With grep and the -P for having PCRE (Interpret the pattern as a Perl-Compatible Regular Expression) and the -o to print matched pattern alone. The \K notify will ignore the matched part come before itself.

$ grep -oP '.*= \K.*' infile
0.000205348
0.000265725
0.000322823
0.000376445
0.000425341

Or you could use cut command instead.

cut -d= -f2 infile
1
  • 2
    In addition to running the fastest of all methods tested in pa4080's benchmark, the cut method in this answer was also the clear winner in a smaller benchmark I ran that tested fewer methods but used a larger input file. It was well over ten times faster than the fast variant of the method I personally like (and that my answer is mainly about).

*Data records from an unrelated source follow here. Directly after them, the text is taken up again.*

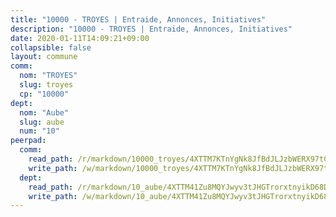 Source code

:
 ```yaml
---
title: "10000 - TROYES | Entraide, Annonces, Initiatives"
description: "10000 - TROYES | Entraide, Annonces, Initiatives"
date: 2020-01-11T14:09:21+09:00
collapsible: false
layout: commune
comm:
  nom: "TROYES"
  slug: troyes
  cp: "10000"
dept:
  nom: "Aube"
  slug: aube
  num: "10"
peerpad:
  comm:
    read_path: /r/markdown/10000_troyes/4XTTM7KTnYgNk8JfBdJLJzbWERX97tCDQQ391U6rxaKALvqCs
    write_path: /w/markdown/10000_troyes/4XTTM7KTnYgNk8JfBdJLJzbWERX97tCDQQ391U6rxaKALvqCs-K3TgU4FvsEpkskMkTpR9oAVB5iH35sL9EVpDaC9vRHjBFjxLKR98AgpQBFFQHurF4SHyZNXVvEXZmvHvAmMLGAawT2JC6pbAVfX1sYRcqvtU86SNUfPTVuPJS2xETvZdeY2yR8Zm
  dept:
    read_path: /r/markdown/10_aube/4XTTM41Zu8MQYJwyv3tJHGTrorxtnyikD68DsVemyiZk3ThMz
    write_path: /w/markdown/10_aube/4XTTM41Zu8MQYJwyv3tJHGTrorxtnyikD68DsVemyiZk3ThMz-K3TgTmGUJaeXhcyrKr3gXoqmq82GkfYoTwSCbr39jXo2qoiz4eMZ1zWf94tEK8PkgCEQwZ6j878iec7q7nyW22BbTVtKr2C3mJwkjMoqhPxRA9brvyfx2cZBiMVgJntTtrf7GrDW
---
```


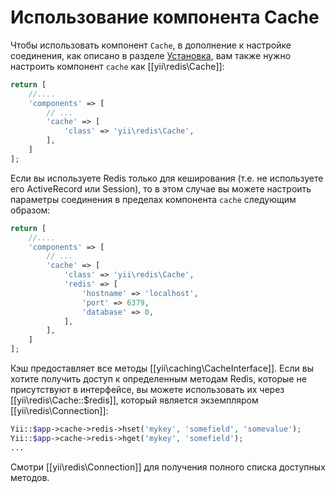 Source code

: Использование компонента Cache
==============================

Чтобы использовать компонент `Cache`, в дополнение к настройке соединения, как описано в разделе [Установка](installation.md), вам также нужно настроить компонент `cache` как [[yii\redis\Cache]]:

```php
return [
    //....
    'components' => [
        // ...
        'cache' => [
            'class' => 'yii\redis\Cache',
        ],
    ]
];
```

Если вы используете Redis только для кеширования (т.е. не используете его ActiveRecord или Session), то в этом случае вы можете настроить параметры соединения в пределах компонента `cache` следующим образом:

```php
return [
    //....
    'components' => [
        // ...
        'cache' => [
            'class' => 'yii\redis\Cache',
            'redis' => [
                'hostname' => 'localhost',
                'port' => 6379,
                'database' => 0,
            ],
        ],
    ]
];
```

Кэш предоставляет все методы [[yii\caching\CacheInterface]]. Если вы хотите получить доступ к определенным методам Redis, которые не присутствуют в интерфейсе, вы можете использовать их через [[yii\redis\Cache::$redis]], который является экземпляром [[yii\redis\Connection]]:

```php
Yii::$app->cache->redis->hset('mykey', 'somefield', 'somevalue');
Yii::$app->cache->redis->hget('mykey', 'somefield');
...
```

Смотри [[yii\redis\Connection]] для получения полного списка доступных методов.

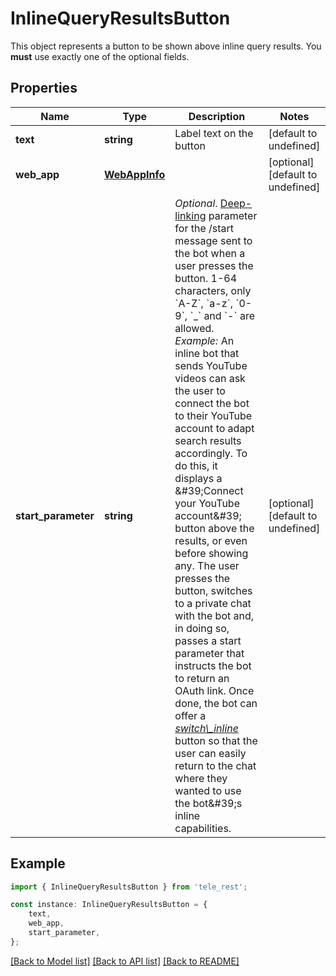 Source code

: # InlineQueryResultsButton

This object represents a button to be shown above inline query results. You **must** use exactly one of the optional fields.

## Properties

Name | Type | Description | Notes
------------ | ------------- | ------------- | -------------
**text** | **string** | Label text on the button | [default to undefined]
**web_app** | [**WebAppInfo**](WebAppInfo.md) |  | [optional] [default to undefined]
**start_parameter** | **string** | *Optional*. [Deep-linking](https://core.telegram.org/bots/features#deep-linking) parameter for the /start message sent to the bot when a user presses the button. 1-64 characters, only &#x60;A-Z&#x60;, &#x60;a-z&#x60;, &#x60;0-9&#x60;, &#x60;_&#x60; and &#x60;-&#x60; are allowed.    *Example:* An inline bot that sends YouTube videos can ask the user to connect the bot to their YouTube account to adapt search results accordingly. To do this, it displays a \&#39;Connect your YouTube account\&#39; button above the results, or even before showing any. The user presses the button, switches to a private chat with the bot and, in doing so, passes a start parameter that instructs the bot to return an OAuth link. Once done, the bot can offer a [*switch\\_inline*](https://core.telegram.org/bots/api/#inlinekeyboardmarkup) button so that the user can easily return to the chat where they wanted to use the bot\&#39;s inline capabilities. | [optional] [default to undefined]

## Example

```typescript
import { InlineQueryResultsButton } from 'tele_rest';

const instance: InlineQueryResultsButton = {
    text,
    web_app,
    start_parameter,
};
```

[[Back to Model list]](../README.md#documentation-for-models) [[Back to API list]](../README.md#documentation-for-api-endpoints) [[Back to README]](../README.md)
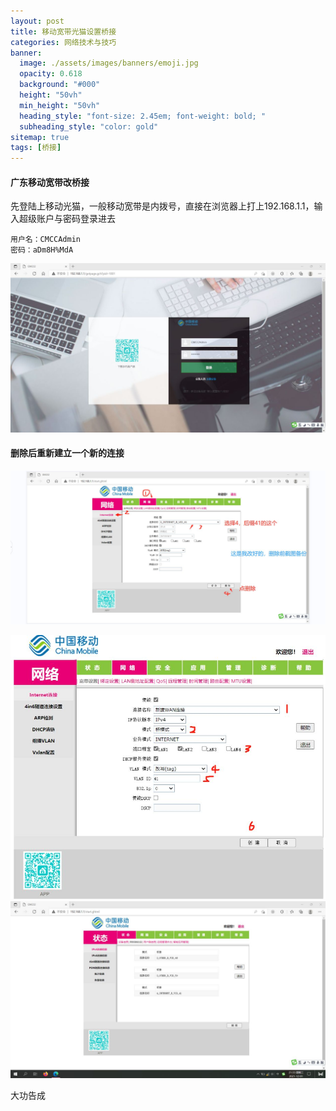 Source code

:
 ```yaml
---
layout: post
title: 移动宽带光猫设置桥接
categories: 网络技术与技巧
banner:
  image: ./assets/images/banners/emoji.jpg
  opacity: 0.618
  background: "#000"
  height: "50vh"
  min_height: "50vh"
  heading_style: "font-size: 2.45em; font-weight: bold; "
  subheading_style: "color: gold"
sitemap: true
tags: [桥接]
---
```


#### 广东移动宽带改桥接

先登陆上移动光猫，一般移动宽带是内拨号，直接在浏览器上打上192.168.1.1，输入超级账户与密码登录进去
```
用户名：CMCCAdmin
密码：aDm8H%MdA
```

![](/assets/images/openwrt/qj-1.jpeg)

#### 删除后重新建立一个新的连接
![](/assets/images/openwrt/qj-2.jpeg)

![](/assets/images/openwrt/qj-3.jpeg)
![](/assets/images/openwrt/qj-4.jpeg)

大功告成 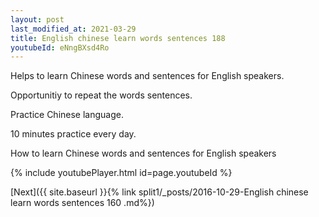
 ```yaml
---
layout: post
last_modified_at: 2021-03-29
title: English chinese learn words sentences 188 
youtubeId: eNngBXsd4Ro
---
```

 
 
Helps to learn Chinese words and sentences for English speakers.

Opportunitiy to repeat the words sentences. 

Practice Chinese language. 
 
10 minutes practice every day. 
 
How to learn Chinese words and sentences for English speakers 
 
{% include youtubePlayer.html id=page.youtubeId %}
 
 
[Next]({{ site.baseurl }}{% link  split1/_posts/2016-10-29-English chinese learn words sentences 160 .md%})
 
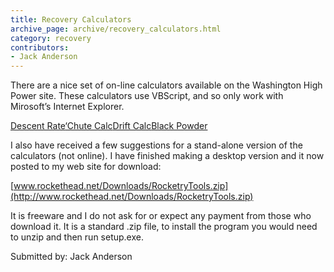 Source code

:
 ```yaml
---
title: Recovery Calculators
archive_page: archive/recovery_calculators.html
category: recovery
contributors:
- Jack Anderson
---
```

There are a nice set of on-line calculators available on the Washington High Power site. These calculators use VBScript, and so only work with Mirosoft’s Internet Explorer.

[Descent Rate](http://www.washingtonhighpower.com/Descent%20Rate.htm)[‘Chute Calc](http://www.washingtonhighpower.com/Chute%20Calculator.htm)[Drift Calc](http://www.washingtonhighpower.com/drift_calculator.htm)[Black Powder](http://www.washingtonhighpower.com/black_powder_calculator.htm)

I also have received a few suggestions for a stand-alone version of the calculators (not online). I have finished making a desktop version and it now posted to my web site for download:

[www.rockethead.net/Downloads/RocketryTools.zip](http://www.rockethead.net/Downloads/RocketryTools.zip)

It is freeware and I do not ask for or expect any payment from those who download it. It is a standard .zip file, to install the program you would need to unzip and then run setup.exe.

Submitted by: Jack Anderson

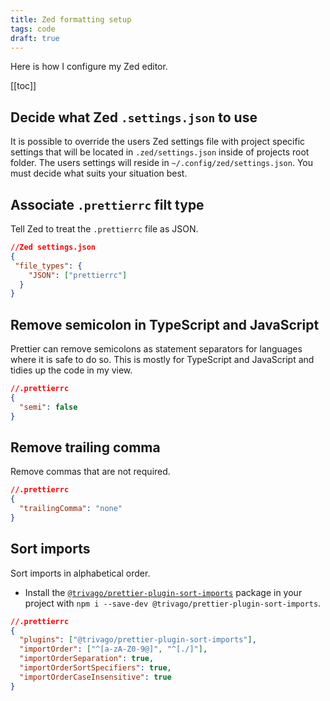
 ```yaml
---
title: Zed formatting setup
tags: code
draft: true
---
```

Here is how I configure my Zed editor.

[[toc]]

## Decide what Zed `.settings.json` to use

It is possible to override the users Zed settings file with project specific settings that will be located in `.zed/settings.json` inside of projects root folder. The users settings will reside in `~/.config/zed/settings.json`.  You must decide what suits your situation best. 

## Associate `.prettierrc` filt type

Tell Zed to treat the `.prettierrc` file as JSON. 

```json
//Zed settings.json
{
 "file_types": {
    "JSON": ["prettierrc"]
  }
}
```

## Remove semicolon in TypeScript and JavaScript

Prettier can remove semicolons as statement separators for languages where it is safe to do so. This is mostly for TypeScript and JavaScript and tidies up the code in my view.

```json
//.prettierrc
{
  "semi": false
}
```

## Remove trailing comma

Remove commas that are not required.

```json
//.prettierrc
{
  "trailingComma": "none"
}
```


## Sort imports

Sort imports in alphabetical order.

- Install the [`@trivago/prettier-plugin-sort-imports`](https://github.com/trivago/prettier-plugin-sort-imports) package in your project with `npm i --save-dev @trivago/prettier-plugin-sort-imports`. 


```json
//.prettierrc
{
  "plugins": ["@trivago/prettier-plugin-sort-imports"],
  "importOrder": ["^[a-zA-Z0-9@]", "^[./]"],
  "importOrderSeparation": true,
  "importOrderSortSpecifiers": true,
  "importOrderCaseInsensitive": true
}
```



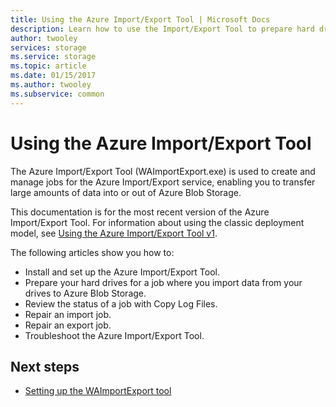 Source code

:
 ```yaml
---
title: Using the Azure Import/Export Tool | Microsoft Docs
description: Learn how to use the Import/Export Tool to prepare hard drives for an import job, repair an import job, or repair an export job.
author: twooley
services: storage
ms.service: storage
ms.topic: article
ms.date: 01/15/2017
ms.author: twooley
ms.subservice: common
---
```


# Using the Azure Import/Export Tool

The Azure Import/Export Tool (WAImportExport.exe) is used to create and manage jobs for the Azure Import/Export service, enabling you to transfer large amounts of data into or out of Azure Blob Storage.

This documentation is for the most recent version of the Azure Import/Export Tool. For information about using the classic deployment model, see [Using the Azure Import/Export Tool v1](storage-import-export-tool-how-to-v1.md).

The following articles show you how to:  

- Install and set up the Azure Import/Export Tool.
- Prepare your hard drives for a job where you import data from your drives to Azure Blob Storage.
- Review the status of a job with Copy Log Files.
- Repair an import job.
- Repair an export job.
- Troubleshoot the Azure Import/Export Tool.

## Next steps

* [Setting up the WAImportExport tool](storage-import-export-tool-setup.md)

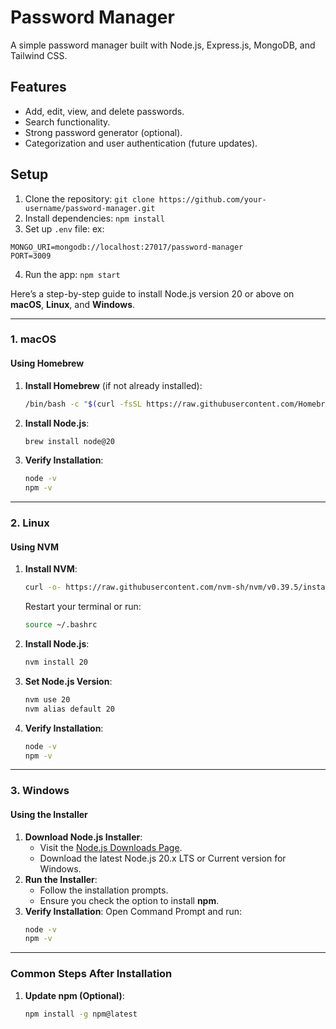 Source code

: # Password Manager

A simple password manager built with Node.js, Express.js, MongoDB, and Tailwind CSS.

## Features

- Add, edit, view, and delete passwords.
- Search functionality.
- Strong password generator (optional).
- Categorization and user authentication (future updates).

## Setup

1. Clone the repository: `git clone https://github.com/your-username/password-manager.git`
2. Install dependencies: `npm install`
3. Set up `.env` file:
ex:

```
MONGO_URI=mongodb://localhost:27017/password-manager
PORT=3009
```

4. Run the app: `npm start`

Here’s a step-by-step guide to install Node.js version 20 or above on **macOS**, **Linux**, and **Windows**.

---

### **1. macOS**
#### Using Homebrew
1. **Install Homebrew** (if not already installed):
   ```bash
   /bin/bash -c "$(curl -fsSL https://raw.githubusercontent.com/Homebrew/install/HEAD/install.sh)"
   ```
2. **Install Node.js**:
   ```bash
   brew install node@20
   ```
3. **Verify Installation**:
   ```bash
   node -v
   npm -v
   ```
---

### **2. Linux**
#### Using NVM
1. **Install NVM**:
   ```bash
   curl -o- https://raw.githubusercontent.com/nvm-sh/nvm/v0.39.5/install.sh | bash
   ```
   Restart your terminal or run:
   ```bash
   source ~/.bashrc
   ```
2. **Install Node.js**:
   ```bash
   nvm install 20
   ```
3. **Set Node.js Version**:
   ```bash
   nvm use 20
   nvm alias default 20
   ```
4. **Verify Installation**:
   ```bash
   node -v
   npm -v
   ```

---

### **3. Windows**
#### Using the Installer
1. **Download Node.js Installer**:
   - Visit the [Node.js Downloads Page]([https://nodejs.org/](https://nodejs.org/en/download/prebuilt-installer)).
   - Download the latest Node.js 20.x LTS or Current version for Windows.
2. **Run the Installer**:
   - Follow the installation prompts.
   - Ensure you check the option to install **npm**.
3. **Verify Installation**:
   Open Command Prompt and run:
   ```cmd
   node -v
   npm -v
   ```

---

### **Common Steps After Installation**
1. **Update npm (Optional)**:
   ```bash
   npm install -g npm@latest
   ```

Oct 24, 2017 at 21:20
11

Since the line prefix always has the same length (34 characters) you can use cut:

cut -c 35- < input.txt > output.txt
6

Reverse the content of the file with rev, pipe the output into cut with space as delimiter and 1 as the target field, then reverse it again to get the original number:

$ rev your_file | cut -d' ' -f1 | rev
0.000205348
0.000265725
0.000322823
0.000376445
0.000425341
5

This is simple, short, and easy to write, understand, and check, and I personally like it:

grep -oE '\S+$' file

grep in Ubuntu, when invoked with -E or -P, takes the shorthand \s to mean a whitespace character (in practice usually a space or tab) and \S to mean anything that isn't one. Using the quantifier + and the end-of-line anchor $, the pattern \S+$ matches one or more non-blanks at the end of a line. You can use -P instead of -E; the meaning in this case is the same but a different regular expressions engine is used, so they may have different performance characteristics.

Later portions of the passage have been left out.